No? Not so much? Well, tough! Andrea (
tweets95) tagged me and you're just going to have to deal with it, suckas!
When I was forced to take priveleged enough to chaperone the sixth grade boys on their sex education field trip, the girls stayed behind with Tanya, my teaching partner. They had a whole day of girl-power type education and when I came back at the end of the day I could tell they all felt totally kickass about being girls. It was great. Part of their day included writing an "I Am" poem about themselves. Those poems gave me so much insight into the minds of my girls, and when I saw Andrea's post (which is almost exactly like the form of an "I Am" poem) I couldn't wait to write one of my own.
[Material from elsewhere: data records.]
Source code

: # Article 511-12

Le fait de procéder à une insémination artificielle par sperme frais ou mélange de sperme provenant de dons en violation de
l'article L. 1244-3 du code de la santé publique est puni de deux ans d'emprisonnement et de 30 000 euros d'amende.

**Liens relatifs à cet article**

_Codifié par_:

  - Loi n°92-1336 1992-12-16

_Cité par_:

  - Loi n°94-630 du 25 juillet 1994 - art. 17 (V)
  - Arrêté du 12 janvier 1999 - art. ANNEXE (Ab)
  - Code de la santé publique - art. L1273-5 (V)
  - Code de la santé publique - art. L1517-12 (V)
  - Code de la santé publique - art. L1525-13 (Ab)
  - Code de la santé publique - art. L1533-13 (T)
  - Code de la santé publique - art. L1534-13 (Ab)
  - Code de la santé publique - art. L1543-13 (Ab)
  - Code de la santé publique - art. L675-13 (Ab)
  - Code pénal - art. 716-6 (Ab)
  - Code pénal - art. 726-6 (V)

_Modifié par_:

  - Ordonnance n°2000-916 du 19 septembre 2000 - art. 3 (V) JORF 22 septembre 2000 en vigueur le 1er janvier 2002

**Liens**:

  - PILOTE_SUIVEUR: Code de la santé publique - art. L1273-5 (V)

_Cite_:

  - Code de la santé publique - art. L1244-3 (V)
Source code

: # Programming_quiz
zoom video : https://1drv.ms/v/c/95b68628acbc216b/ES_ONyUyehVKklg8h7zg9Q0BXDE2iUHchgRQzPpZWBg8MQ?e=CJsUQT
So here goes...
I AM a friend, a teacher, and a dogmom.
I WANT to be better at all of those roles.
I WISH my thighs were thinner and my hair was thicker.
I MISS climbing trees and playing baseball with my brothers.
I HEAR dog nails on the wood floor ALL THE TIME.
I WONDER if I'll ever have children and what they'll be like if I do.
I REGRET gossiping almost every time I do it.
I AM NOT organized, but I'm working on it.
I DANCE at the grocery store, in my car, in my room when I'm getting ready...everywhere.
I PRETEND to be in a good mood for my class when I'm really not.
I WRITE when I can, but most of the time I just don't know what to say.
I CONFUSE the details of stories almost every time I tell one.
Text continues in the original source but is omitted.